A month later it held a “public hearing,” illegally with no advance public notice that a record would be made and public comments accepted. Only two people from the public showed up, one representing BMF. For our part, we noted DEQ had advanced no reason for primacy other than that it wanted the power.

In 2015 again with no public notice, DEQ submitted a draft primacy application to EPA, calling for the two agencies to “maintain” their high level of “cooperation.”

In January 2017, as we reported later in the year, EPA ripped the DEQ application. It cited “fundamental” concerns that the program provisions “limit effective protection” of public water supplies, the DEQ’s definition of fresh water “is narrower in scope” than the EPA’s, and the DEQ application had “inconsistencies and unclear descriptions.”

As examples, EPA noted:

  • the application had no information about confining zones;
  • the definition of class II wells did not include frack wells which use diesel fuels;
  • DEQ didn’t know the difference between “fracture gradient” and “fracture pressure”; and
  • certain DEQ rules place a high documentation burden on people who want to petition for a hearing.

But before it could even consider primacy, EPA added, DEQ would have to upgrade its formal administrative rules, a process which involves a for-real public hearing, and can take a year or more.

The same year Kentucky sought primacy and EPA granted it.

The new DEQ bid

Unbowed, DEQ drafted new administrative rules last December. Its 8-member Oil and Gas Advisory Committee — of which 6 members represent industry — helped develop the draft.

Most of the revisions consist of a “comprehensive” update for injection wells. But others would:

  • increase bonds for casing, plugging, and repairing all types of wells, the last increase having been in 1996,
  • provide flexibility to extend permit termination dates so as to diminish problems for operators,
  • streamline requirements for approving minor changes to well locations prior to drilling, and
  • fix one typographical error.

Importantly, the primacy-related injection well changes “do not go beyond” current federal requirements. Thus there is no requirement that an injection well test and identify waste before it goes down the hole.
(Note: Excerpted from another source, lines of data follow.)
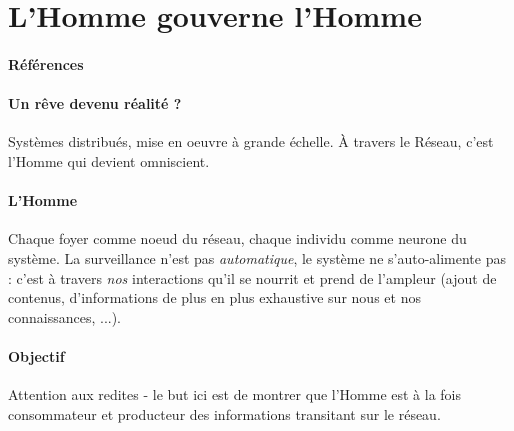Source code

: \section{L'Homme gouverne l'Homme}
\paragraph{Références} \cite{GhostInTheShell}

\paragraph{Un rêve devenu réalité ?} Systèmes distribués, mise en oeuvre à grande échelle.
À travers le Réseau, c'est l'Homme qui devient omniscient.

\paragraph{L'Homme} Chaque foyer comme noeud du réseau, chaque individu comme neurone du
système. La surveillance n'est pas \emph{automatique}, le système ne s'auto-alimente pas :
c'est à travers \emph{nos} interactions qu'il se nourrit et prend de l'ampleur (ajout de 
contenus, d'informations de plus en plus exhaustive sur nous et nos connaissances, ...).

\paragraph{Objectif} Attention aux redites - le but ici est de montrer que l'Homme est à la fois
consommateur et producteur des informations transitant sur le réseau.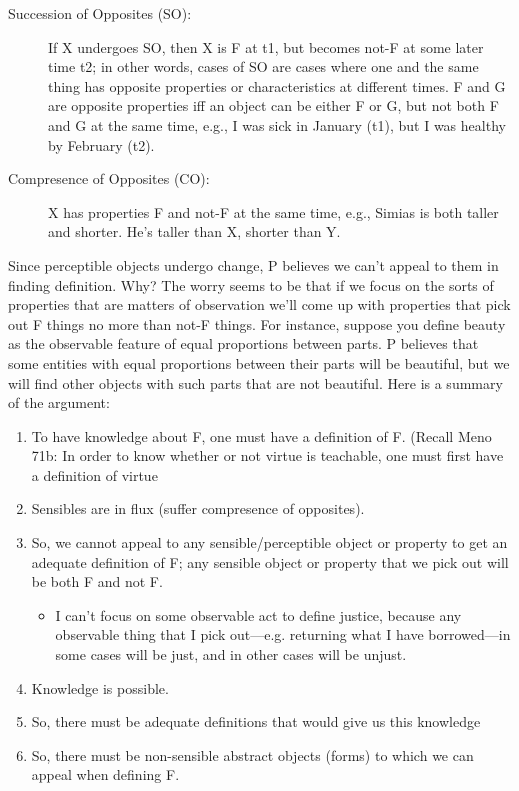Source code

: \documentclass[oneside]{article}
\begin{document}
\begin{description}
\item[Succession of Opposites (SO):] If X undergoes SO, then X is F at t1, but
becomes not-F at some later time t2; in other words, cases of SO are
cases where one and the same thing has opposite properties or
characteristics at different times. F and G are opposite properties iff an object can be either F or G, but not both F and G at the same time, e.g., I was sick in January (t1), but I was healthy by February (t2).

\item[Compresence of Opposites (CO):] X has  properties F and not-F at the same time, e.g., Simias is both taller and shorter. He's taller than X, shorter than Y.

\end{description}
Since perceptible objects undergo change, P believes we can't appeal to them in finding definition. Why?  The worry seems to be that if we focus on the sorts of properties that are matters of observation we'll come up with properties that pick out F things no more than not-F things. For instance, suppose you define beauty as the observable feature of equal proportions between parts. P believes that some entities with equal proportions between their parts will be beautiful, but we will find other objects with such parts that are not beautiful. Here is a summary of the argument: 
\begin{enumerate}
\item  To have knowledge about F, one must have a definition of F. (Recall  Meno 71b: In order to know whether or not virtue is teachable,  one must first have a definition of virtue
\item  Sensibles are in flux  (suffer compresence of opposites).
\item  So, we cannot appeal to any sensible/perceptible object or property to get an adequate definition
  of F; any sensible object or property that we pick out will be both F  and not F.
\begin{itemize}
\item I can't focus on some observable act to define justice, because any observable
thing that I pick out---e.g. returning what I have borrowed---in some
cases will be just, and in other cases will be unjust.
\end{itemize}
\item Knowledge is possible.
\item  So, there must be adequate definitions that would give us this knowledge
\item So, there must be non-sensible abstract objects (forms) to which we can appeal when
  defining F.
\end{enumerate}
\end{document}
The text of the current rules is here. The text of the proposed revision is here. The regulatory impact statement/cost-benefit analysis is here.

DEQ emphasizes:

Injection wells are essential to the future of Michigan oil and gas production for disposal of waste fluids and for recovery projects in existing oil fields. Having a single regulatory structure protective of underground sources of drinking water will have a positive impact on oil and gas development and will reduce the cost of regulatory compliance by elimination of duplicative regulations.

DEQ adds that current EPA injection standards are good enough. Accordingly construction and operation will not change under the proposed rules, nor will performance and design standards. Stated otherwise:

The proposed rule set … will … position Michigan to eliminate dual regulation by obtaining primacy.

In other words the new rules would simply bring state standards up to the level of the federal standards which are already in place. So if the standards will remain the same, will there be any benefit from DEQ primacy? Yes but only for industry.

The public hearing — Industry

DEQ held a public hearing on the revisions in Lansing on February 28. A transcript was produced.

Eight industry leaders attended and spoke, including Bill Myler Jr. and Robert Long, both members of Oil and Gas Advisory Committee which helped write the draft, and James R. Neal, a longtime outspoken advocate of compulsory pooling.

Jordan Exploration’s Ben Brower said “we certainly don’t like the duplicity and dealing with the EPA has been extremely difficult.”

Dave Farner of Dart Oil and Gas claimed that 43 states have primacy.

West Bay Exploration’s Tim Baker claimed that under the EPA his company had waited seven years for a particular permit because EPA gave standing to opponents based on “nebulous science issues,” but DEQ staff were “better trained.”

Though Myler helped write the draft, he and Brower ridiculed it as “overkill.”

Overkill? Even so, industry’s support was unqualified and adamant, asking for primacy “the sooner the better.”

Why? Farner said EPA staff “ask the wrong questions.” Brower said “We work with you [DEQ] a lot.” Long said, “They [DEQ staff] know us. We know them.”

The public hearing — MCWC

Four people appeared representing Michigan Citizens for Water Conservation, Jeff Ostahowski, Peggy Case, Wendy Nystrom, and Pamela Gilbert, to speak in opposition. Some of the points they made:

  • Term-limits should be imposed on injection wells. Otherwise at some point there will be an earthquake.
  • Much of the injectate will travel underground two miles or more. Yet the DEQ area of review covers only a ¼-mile radius.
  • A Richter 4.2 earthquake such as Michigan had in 2015 can affect strata up to two miles away.
  • MCWC once sent DEQ data on 115 old well bores in the area where an injection well was being proposed, but it didn’t matter. Waste should be tested and identified before it goes in the ground.
  • There are no maps for flow or transfer lines from existing contiguous operations.
  • Injection wells are serviced by secondary contracted LLC companies which are unbonded.
  • For oil-gas enhancement, only brine should be allowed not fresh water.
  • The comment period should be extended beyond the current end-date of March 16.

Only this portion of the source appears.